Segment Start: DATA FOR THE TASK

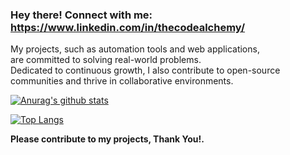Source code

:### Hey there! Connect with me: https://www.linkedin.com/in/thecodealchemy/
My projects, such as automation tools and web applications, <br />
are committed to solving real-world problems. <br />
Dedicated to continuous growth, I also contribute to open-source <br />
communities and thrive in collaborative environments.

[![Anurag's github stats](https://github-readme-stats.vercel.app/api?username=autosaver)](https://github.com/anuraghazra/github-readme-stats)

[![Top Langs](https://github-readme-stats.vercel.app/api/top-langs/?username=autosaver)](https://github.com/anuraghazra/github-readme-stats)

**Please contribute to my projects, Thank You!.**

Segment End: DATA FOR THE TASK

— PROBLEM —
The string "readme" marks the lines to copy; report each of them from the data above.

— SOLUTION FOR THIS TASK —
[![Anurag's github stats](https://github-readme-stats.vercel.app/api?username=autosaver)](https://github.com/anuraghazra/github-readme-stats)
[![Top Langs](https://github-readme-stats.vercel.app/api/top-langs/?username=autosaver)](https://github.com/anuraghazra/github-readme-stats)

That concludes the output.